The Grocerychoice website is being used as a brand promotion tool for Australian supermarkets after the October grocery survey data released labelled a major supermarket brand as the ‘cheapest’.
The Australian Retailers Association (ARA)’s executive director Richard Evans said the ‘highlights’ section of the Grocerychoice website shows dangerous signs of government brand promotion.
“Since its introduction in July the Grocerychoice website has done nothing to reduce costs for working families. The out-of-date information and the website’s limited coverage of supermarket sites over long distances make it impossible for consumers to extract any meaning from this farcical attempt to reduce the weekly grocery bill.
“But now the Rudd Government is taking a dangerous turn and promoting particular big supermarket brands by naming them the ‘cheapest’ in Australia. There is no place for government interference in brand promotion and marketing of Australian supermarkets. This is overt favouritism of major brands while local grocers and fruiterers are being ignored.

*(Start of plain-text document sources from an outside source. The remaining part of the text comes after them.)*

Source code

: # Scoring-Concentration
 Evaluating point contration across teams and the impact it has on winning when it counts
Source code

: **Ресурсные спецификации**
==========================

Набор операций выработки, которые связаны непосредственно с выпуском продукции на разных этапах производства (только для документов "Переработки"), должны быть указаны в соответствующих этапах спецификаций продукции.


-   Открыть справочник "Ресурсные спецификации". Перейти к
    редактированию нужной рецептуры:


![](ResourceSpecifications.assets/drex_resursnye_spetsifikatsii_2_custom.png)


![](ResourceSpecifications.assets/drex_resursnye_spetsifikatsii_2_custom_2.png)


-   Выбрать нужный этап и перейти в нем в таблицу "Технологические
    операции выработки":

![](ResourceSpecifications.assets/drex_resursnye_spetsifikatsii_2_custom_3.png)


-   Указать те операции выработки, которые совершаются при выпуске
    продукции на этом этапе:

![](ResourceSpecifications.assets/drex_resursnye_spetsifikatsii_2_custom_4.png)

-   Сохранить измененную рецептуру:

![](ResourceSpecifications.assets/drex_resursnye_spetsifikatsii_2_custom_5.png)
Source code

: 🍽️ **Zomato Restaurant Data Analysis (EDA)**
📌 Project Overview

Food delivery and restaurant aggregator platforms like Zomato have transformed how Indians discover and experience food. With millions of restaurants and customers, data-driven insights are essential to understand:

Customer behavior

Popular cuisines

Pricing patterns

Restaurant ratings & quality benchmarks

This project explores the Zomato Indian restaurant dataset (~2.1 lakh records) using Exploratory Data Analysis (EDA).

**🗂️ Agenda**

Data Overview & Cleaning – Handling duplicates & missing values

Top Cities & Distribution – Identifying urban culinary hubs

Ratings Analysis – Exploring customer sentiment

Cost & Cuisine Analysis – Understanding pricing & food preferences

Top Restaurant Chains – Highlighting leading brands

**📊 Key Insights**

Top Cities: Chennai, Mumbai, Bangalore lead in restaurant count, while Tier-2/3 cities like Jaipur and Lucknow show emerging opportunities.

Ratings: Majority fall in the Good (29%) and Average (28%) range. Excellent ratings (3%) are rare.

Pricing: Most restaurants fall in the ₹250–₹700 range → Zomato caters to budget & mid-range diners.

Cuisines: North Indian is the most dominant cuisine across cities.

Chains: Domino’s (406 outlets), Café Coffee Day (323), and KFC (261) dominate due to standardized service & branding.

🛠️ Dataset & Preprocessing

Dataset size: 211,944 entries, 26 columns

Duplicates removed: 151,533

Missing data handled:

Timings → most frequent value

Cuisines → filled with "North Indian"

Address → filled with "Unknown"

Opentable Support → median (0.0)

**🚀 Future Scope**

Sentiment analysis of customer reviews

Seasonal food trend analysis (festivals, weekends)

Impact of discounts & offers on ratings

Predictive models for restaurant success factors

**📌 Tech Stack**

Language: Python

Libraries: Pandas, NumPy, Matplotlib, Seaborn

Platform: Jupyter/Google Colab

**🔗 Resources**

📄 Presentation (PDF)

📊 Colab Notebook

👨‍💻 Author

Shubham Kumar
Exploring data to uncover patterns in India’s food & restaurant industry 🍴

“Grocerychoice does not promote options for Australian families; it is one step away from an advertising campaign for Australia’s biggest brands which is contrary to government pronouncements on market share issues.

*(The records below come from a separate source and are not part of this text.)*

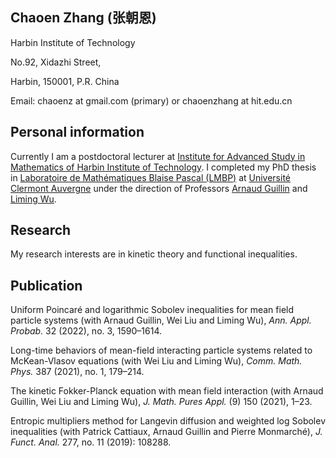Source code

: ## Chaoen Zhang (张朝恩)


Harbin Institute of Technology

No.92, Xidazhi Street, 

Harbin, 150001, P.R. China

Email:  chaoenz at gmail.com (primary)
   or  chaoenzhang at hit.edu.cn 



## Personal information

Currently I am a postdoctoral lecturer at [Institute for Advanced Study in Mathematics of Harbin Institute of Technology](http://im.hit.edu.cn/). I completed my PhD thesis in [Laboratoire de Mathématiques Blaise Pascal (LMBP)](https://lmbp.uca.fr/) at [Université Clermont Auvergne](https://uca.fr/) under the direction of Professors [Arnaud Guillin](https://lmbp.uca.fr/~guillin/) and [Liming Wu](https://lmbp.uca.fr/~wuliming/).  



## Research

My research interests are in kinetic theory and functional inequalities.  



## Publication

Uniform Poincaré and logarithmic Sobolev inequalities for mean field particle systems (with Arnaud Guillin, Wei Liu and Liming Wu), *Ann. Appl. Probab.* 32 (2022), no. 3, 1590–1614.

Long-time behaviors of mean-field interacting particle systems related to McKean-Vlasov equations (with Wei Liu and Liming Wu), *Comm. Math. Phys.* 387 (2021), no. 1, 179–214.

The kinetic Fokker-Planck equation with mean field interaction (with Arnaud Guillin, Wei Liu and Liming Wu),  *J. Math. Pures Appl.* (9) 150 (2021), 1–23.

Entropic multipliers method for Langevin diffusion and weighted log Sobolev inequalities (with Patrick Cattiaux, Arnaud Guillin and Pierre Monmarché), *J. Funct. Anal.* 277, no. 11 (2019): 108288.
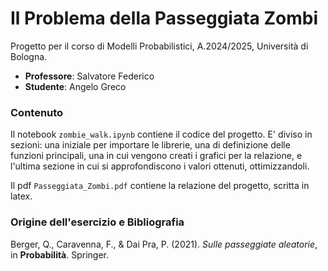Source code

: # Il Problema della Passeggiata Zombi

Progetto per il corso di Modelli Probabilistici, A.2024/2025, Università di Bologna.

* **Professore**: Salvatore Federico
* **Studente**: Angelo Greco

### Contenuto

Il notebook `zombie_walk.ipynb` contiene il codice del progetto.
E' diviso in sezioni: una iniziale per importare le librerie, una di definizione delle funzioni principali, una in cui vengono creati i grafici per la relazione, e l'ultima sezione in cui si approfondiscono i valori ottenuti, ottimizzandoli.

Il pdf `Passeggiata_Zombi.pdf` contiene la relazione del progetto, scritta in latex.

### Origine dell'esercizio e Bibliografia

Berger, Q., Caravenna, F., & Dai Pra, P. (2021). *Sulle passeggiate aleatorie*, in **Probabilità**. Springer.

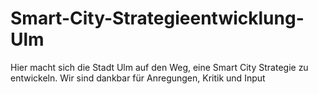 # Smart-City-Strategieentwicklung-Ulm
Hier macht sich die Stadt Ulm auf den Weg, eine Smart City Strategie zu entwickeln. Wir sind dankbar für Anregungen, Kritik und Input
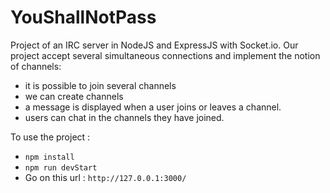 # YouShallNotPass

Project of an IRC server in NodeJS and ExpressJS with Socket.io. Our project accept several simultaneous connections and implement the notion of channels:

- it is possible to join several channels
- we can create channels
- a message is displayed when a user joins or leaves a channel.
- users can chat in the channels they have joined.

To use the project :

- `npm install`
- `npm run devStart`
- Go on this url : `http://127.0.0.1:3000/`
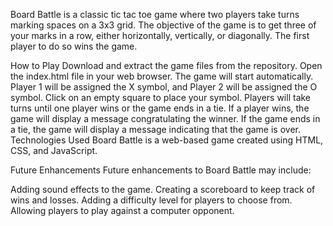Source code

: Board Battle is a classic tic tac toe game where two players take turns marking spaces on a 3x3 grid. The objective of the game is to get three of your marks in a row, either horizontally, vertically, or diagonally. The first player to do so wins the game.

How to Play
Download and extract the game files from the repository.
Open the index.html file in your web browser.
The game will start automatically. Player 1 will be assigned the X symbol, and Player 2 will be assigned the O symbol.
Click on an empty square to place your symbol. Players will take turns until one player wins or the game ends in a tie.
If a player wins, the game will display a message congratulating the winner. If the game ends in a tie, the game will display a message indicating that the game is over.
Technologies Used
Board Battle is a web-based game created using HTML, CSS, and JavaScript.

Future Enhancements
Future enhancements to Board Battle may include:

Adding sound effects to the game.
Creating a scoreboard to keep track of wins and losses.
Adding a difficulty level for players to choose from.
Allowing players to play against a computer opponent.
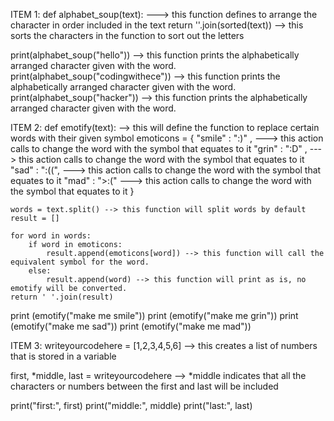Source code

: ITEM 1:
def alphabet_soup(text): ---> this function defines to arrange the character in order included in the text
    return ''.join(sorted(text)) --> this sorts the characters in the function to sort out the letters

print(alphabet_soup("hello"))  --> this function prints the alphabetically arranged character given with the word.
print(alphabet_soup("codingwithece")) --> this function prints the alphabetically arranged character given with the word.
print(alphabet_soup("hacker")) --> this function prints the alphabetically arranged character given with the word.

ITEM 2: 
def emotify(text): --> this will define the function to replace certain words with their given symbol
    emoticons = {
        "smile" : ":)" , ---> this action calls to change the word with the symbol that equates to it
        "grin" : ":D" , ---> this action calls to change the word with the symbol that equates to it
        "sad" : ":((", ---> this action calls to change the word with the symbol that equates to it
        "mad" : ">:(" ---> this action calls to change the word with the symbol that equates to it
    }

    words = text.split() --> this function will split words by default
    result = []

    for word in words:
        if word in emoticons: 
            result.append(emoticons[word]) --> this function will call the equivalent symbol for the word.
        else:
            result.append(word) --> this function will print as is, no emotify will be converted.  
    return ' '.join(result)
    
print (emotify("make me smile"))
print (emotify("make me grin"))
print (emotify("make me sad"))
print (emotify("make me mad"))

ITEM 3:
writeyourcodehere = [1,2,3,4,5,6] --> this creates a list of numbers that is stored in a  variable

first, *middle, last = writeyourcodehere --> *middle indicates that all the characters or numbers between the first and last will be included

print("first:", first)
print("middle:", middle)
print("last:", last)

Evans said real solutions need to be found to reduce grocery prices rather than the smoke and mirrors approach the Rudd Government has taken so far with the Grocerychoice website, as well as their plans to introduce unit pricing.

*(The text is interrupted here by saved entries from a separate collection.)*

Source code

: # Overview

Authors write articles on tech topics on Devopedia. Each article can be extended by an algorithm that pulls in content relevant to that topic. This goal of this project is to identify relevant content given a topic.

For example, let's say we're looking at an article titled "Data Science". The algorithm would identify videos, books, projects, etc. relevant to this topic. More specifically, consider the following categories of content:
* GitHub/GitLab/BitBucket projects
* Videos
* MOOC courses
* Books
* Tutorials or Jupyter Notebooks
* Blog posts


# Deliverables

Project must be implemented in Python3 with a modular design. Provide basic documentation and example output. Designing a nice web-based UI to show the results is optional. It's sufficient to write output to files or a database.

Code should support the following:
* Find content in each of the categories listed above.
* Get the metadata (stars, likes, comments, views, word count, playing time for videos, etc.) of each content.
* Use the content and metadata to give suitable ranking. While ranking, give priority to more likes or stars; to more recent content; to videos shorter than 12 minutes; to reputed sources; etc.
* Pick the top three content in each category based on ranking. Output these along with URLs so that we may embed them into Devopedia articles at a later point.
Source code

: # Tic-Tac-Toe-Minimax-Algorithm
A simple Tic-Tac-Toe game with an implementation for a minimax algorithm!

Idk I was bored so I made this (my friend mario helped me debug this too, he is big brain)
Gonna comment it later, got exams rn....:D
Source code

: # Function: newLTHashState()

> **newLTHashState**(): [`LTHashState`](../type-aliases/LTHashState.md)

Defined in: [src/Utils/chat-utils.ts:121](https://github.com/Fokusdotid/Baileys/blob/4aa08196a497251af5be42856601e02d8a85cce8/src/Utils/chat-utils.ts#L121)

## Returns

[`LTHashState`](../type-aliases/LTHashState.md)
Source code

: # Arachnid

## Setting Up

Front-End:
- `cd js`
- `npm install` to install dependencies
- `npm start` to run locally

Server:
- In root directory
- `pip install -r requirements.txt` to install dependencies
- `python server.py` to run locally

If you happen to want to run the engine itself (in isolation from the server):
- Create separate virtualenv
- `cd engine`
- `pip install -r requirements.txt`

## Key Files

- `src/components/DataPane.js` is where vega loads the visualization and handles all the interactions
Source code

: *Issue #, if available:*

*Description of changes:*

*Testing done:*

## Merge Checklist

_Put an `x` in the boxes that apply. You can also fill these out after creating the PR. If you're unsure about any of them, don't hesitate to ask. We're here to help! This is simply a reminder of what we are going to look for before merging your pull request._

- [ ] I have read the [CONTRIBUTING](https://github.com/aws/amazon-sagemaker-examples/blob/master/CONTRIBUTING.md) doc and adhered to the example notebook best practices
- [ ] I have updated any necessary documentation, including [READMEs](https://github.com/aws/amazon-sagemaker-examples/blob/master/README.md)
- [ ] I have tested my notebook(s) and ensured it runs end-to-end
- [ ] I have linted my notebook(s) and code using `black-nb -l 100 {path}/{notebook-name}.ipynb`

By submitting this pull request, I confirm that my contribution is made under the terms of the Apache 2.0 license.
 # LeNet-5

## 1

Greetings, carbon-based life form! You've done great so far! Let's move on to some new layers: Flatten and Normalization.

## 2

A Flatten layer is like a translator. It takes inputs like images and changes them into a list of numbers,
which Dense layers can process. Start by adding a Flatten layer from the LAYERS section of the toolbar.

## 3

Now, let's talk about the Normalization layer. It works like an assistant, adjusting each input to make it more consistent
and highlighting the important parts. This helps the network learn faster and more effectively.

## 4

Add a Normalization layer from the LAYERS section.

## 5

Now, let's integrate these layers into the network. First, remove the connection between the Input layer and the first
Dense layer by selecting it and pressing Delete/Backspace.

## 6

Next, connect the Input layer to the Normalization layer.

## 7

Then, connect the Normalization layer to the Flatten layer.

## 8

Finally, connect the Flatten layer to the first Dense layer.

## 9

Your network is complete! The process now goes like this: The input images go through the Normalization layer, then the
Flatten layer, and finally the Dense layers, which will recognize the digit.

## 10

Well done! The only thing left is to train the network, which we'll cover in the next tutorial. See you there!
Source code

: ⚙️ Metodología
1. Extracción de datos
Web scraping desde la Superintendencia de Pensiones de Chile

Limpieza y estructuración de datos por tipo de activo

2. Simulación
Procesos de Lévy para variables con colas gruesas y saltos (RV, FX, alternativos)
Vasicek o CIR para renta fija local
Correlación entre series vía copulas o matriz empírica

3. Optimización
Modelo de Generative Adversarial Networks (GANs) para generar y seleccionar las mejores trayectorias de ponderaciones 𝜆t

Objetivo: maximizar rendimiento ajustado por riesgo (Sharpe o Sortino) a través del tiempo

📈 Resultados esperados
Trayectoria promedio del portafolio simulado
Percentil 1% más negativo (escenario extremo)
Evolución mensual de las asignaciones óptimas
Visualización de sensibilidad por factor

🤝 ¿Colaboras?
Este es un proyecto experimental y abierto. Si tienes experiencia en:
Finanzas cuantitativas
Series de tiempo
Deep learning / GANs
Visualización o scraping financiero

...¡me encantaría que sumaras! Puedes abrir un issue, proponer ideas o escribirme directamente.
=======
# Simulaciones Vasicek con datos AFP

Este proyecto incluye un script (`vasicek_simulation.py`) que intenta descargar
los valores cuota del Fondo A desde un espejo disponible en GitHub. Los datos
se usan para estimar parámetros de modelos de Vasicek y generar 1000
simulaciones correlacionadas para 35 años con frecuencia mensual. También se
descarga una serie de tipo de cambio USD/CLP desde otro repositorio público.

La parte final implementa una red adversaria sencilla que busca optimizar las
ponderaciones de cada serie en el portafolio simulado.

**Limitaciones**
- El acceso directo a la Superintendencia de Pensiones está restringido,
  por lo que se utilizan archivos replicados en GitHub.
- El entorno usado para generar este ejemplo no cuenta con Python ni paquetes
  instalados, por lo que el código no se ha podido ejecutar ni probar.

“Australian grocery retailing is highly competitive to the benefit of the consumer. Our major retailers are excellent. The market doesn’t need government intervention, like Grocerychoice, which discriminates against small independent grocers. It’s not Grocerychoice; it’s Grocerypromo.”
“If the government really wants to reduce grocery prices they should be taking some action on the recommendations to the retail leasing inquiry released in August. While the ACCC’s inquiry into grocery prices has confirmed the cost of production and domestic weather conditions are affecting the cost of goods going to market, retailers are still struggling with escalating occupancy costs.
“This is retail economics 101 – to reduce retail price we need to reduce costs and occupancy is one of the highest overheads for retailers,” said Evans.